Тим задул коптилку, лёг рядом с Димом и натянул на плечи сшитое из мешков одеяло. Дим сонно вздохнул и, как всегда, обнял его за шею. Так у них повелось с той ночи…
…Дим, но он ещё не знал его имени, шёл рядом, держась за его палец. И каждый шаг отдавался болью по всей руке. От пальца до плеча. Малыш бодро топотал босыми ножками и болтал без умолку. Он плохо понимал эту болтовню. И от множества незнакомых слов, и от туманящей голову боли. Малыш, конечно, устал и замёрз, и хотел есть, но не просил и не жаловался. Дальше всё путалось. Вроде он наклонился, и малыш вытащил у него из кармана кусок хлеба. А потом он, кажется, нёс его на руках. Ничего не чувствуя и не соображая от боли. Уходя от липнущего к лицу и горлу запаха Горелого Поля. А потом на секунду очнулся, и ничего не мог понять. Он сидит на земляном полу в каком-то сарае, вжимаясь в угол. И у него на коленях свернулся усталый изголодавшийся малыш. И его руки охватывают малыша сверху, прикрывая полами расстёгнутой куртки. Но… но кто расстегнул ему куртку? Сам он этого не мог сделать, он же горит, у него руки до плеч онемели. Но и мальчик, даже с его слов, справиться с застёжкой не мог. Значит, что? Значит, руки работают?! Но он не чувствует их. И боль… то нахлынет, то отпустит. И не дёрнись, не застони: пригрелся малыш, обхватил его за шею, уткнувшись макушкой ему под подбородок, и уже не всхлипывает во сне, а посапывает…
…Тим осторожно, чтобы не побеспокоить Дима, лёг поудобнее. Нет, ничего толком он не помнит. Куда-то они шли. Ночами. Днём он прятал Дима и прятался сам. Где-то достал какие-то обноски, смастерил из них малышу одежонку.

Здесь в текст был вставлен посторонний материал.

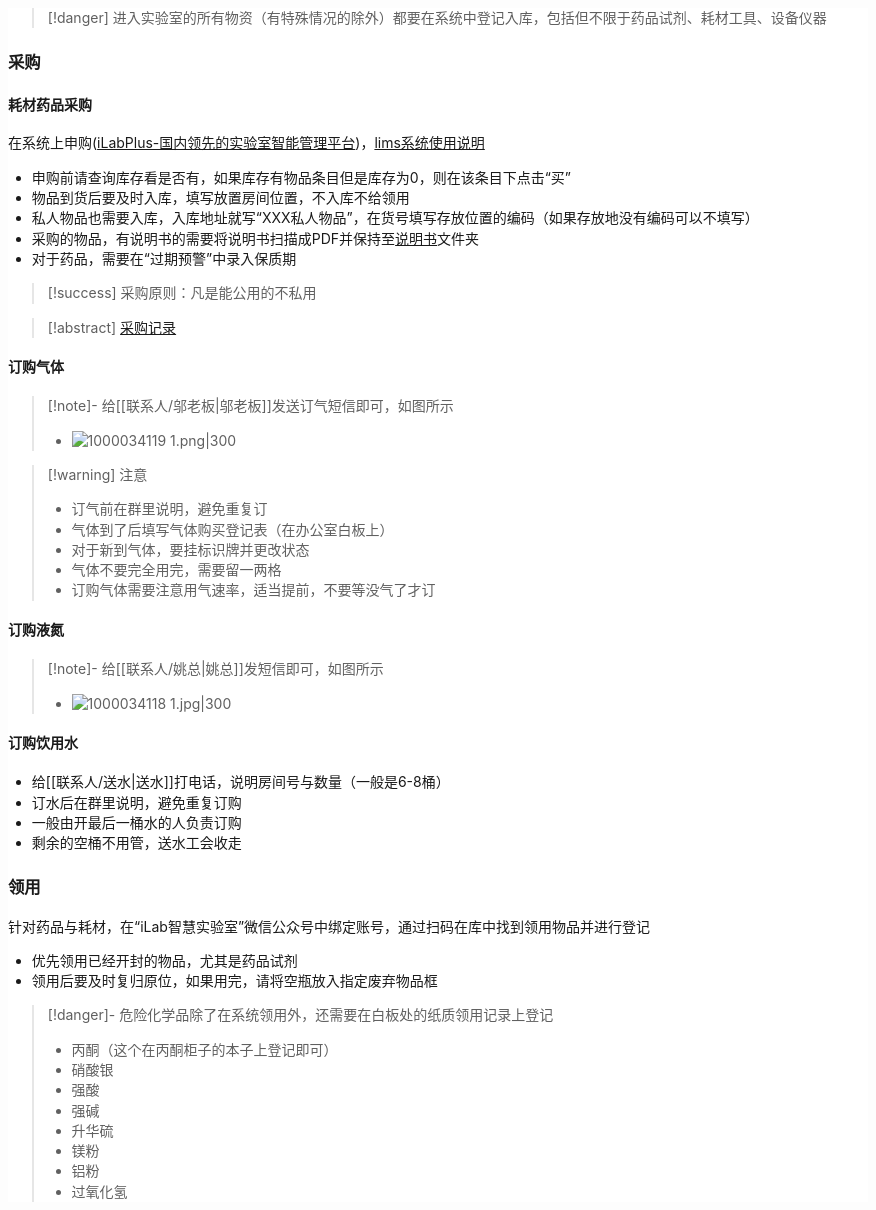 > [!danger] 进入实验室的所有物资（有特殊情况的除外）都要在系统中登记入库，包括但不限于药品试剂、耗材工具、设备仪器

### 采购
#### 耗材药品采购
在系统上申购([iLabPlus-国内领先的实验室智能管理平台](https://s.ilab.cn/system/index))，[lims系统使用说明](file:///%5C%5C192.168.3.4%5C551师生共享文件夹%5C01实验室日常%5C培训%5Clims使用说明%5Clims系统使用说明.pptx)
- 申购前请查询库存看是否有，如果库存有物品条目但是库存为0，则在该条目下点击“买”
- 物品到货后要及时入库，填写放置房间位置，不入库不给领用
- 私人物品也需要入库，入库地址就写“XXX私人物品”，在货号填写存放位置的编码（如果存放地没有编码可以不填写）
- 采购的物品，有说明书的需要将说明书扫描成PDF并保持至[说明书](file:///%5C%5C192.168.3.4%5C551师生共享文件夹%5C01实验室日常%5C设备%5C说明书)文件夹
- 对于药品，需要在“过期预警”中录入保质期


> [!success] 采购原则：凡是能公用的不私用



> [!abstract] [采购记录](file:///%5C%5C192.168.3.4%5C551师生共享文件夹%5C01实验室日常%5C采购记录)

#### 订购气体
> [!note]- 给[[联系人/邬老板\|邬老板]]发送订气短信即可，如图所示
> - ![1000034119 1.png|300](/img/user/%E9%99%84%E4%BB%B6/1000034119%201.png)


> [!warning] 注意
> - 订气前在群里说明，避免重复订
> - 气体到了后填写气体购买登记表（在办公室白板上）
> - 对于新到气体，要挂标识牌并更改状态
> - 气体不要完全用完，需要留一两格
> - 订购气体需要注意用气速率，适当提前，不要等没气了才订



#### 订购液氮
> [!note]- 给[[联系人/姚总\|姚总]]发短信即可，如图所示
> - ![1000034118 1.jpg|300](/img/user/%E9%99%84%E4%BB%B6/1000034118%201.jpg)
#### 订购饮用水
- 给[[联系人/送水\|送水]]打电话，说明房间号与数量（一般是6-8桶）
- 订水后在群里说明，避免重复订购
- 一般由开最后一桶水的人负责订购
- 剩余的空桶不用管，送水工会收走
### 领用
针对药品与耗材，在“iLab智慧实验室”微信公众号中绑定账号，通过扫码在库中找到领用物品并进行登记
- 优先领用已经开封的物品，尤其是药品试剂
- 领用后要及时复归原位，如果用完，请将空瓶放入指定废弃物品框

> [!danger]- 危险化学品除了在系统领用外，还需要在白板处的纸质领用记录上登记
>  - 丙酮（这个在丙酮柜子的本子上登记即可）
>  - 硝酸银
>  - 强酸
>  - 强碱
>  - 升华硫
>  - 镁粉
>  - 铝粉
>  - 过氧化氢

Где-то доставал еду. И сам не заметил, как кончилась, куда-то ушла боль, руки обрели силу и ловкость. Падал и таял снег. А у Дима — он уже знал его имя — не было башмаков. Те, что он нашёл, были велики, мешали ходить и не позволяли бегать. И он понял, что иного выхода нет…
…Он устроил Диму убежище-пещерку в развалинах и оставил его там.
— Сиди тихо, Дим. Голоса не подавай.
— Пап, а ты вернёшься?
— А как же.
— Ты за едой пойдёшь?
— Да. Держи хлеб. Захочешь есть — пожуёшь, только не вылезай. Понял?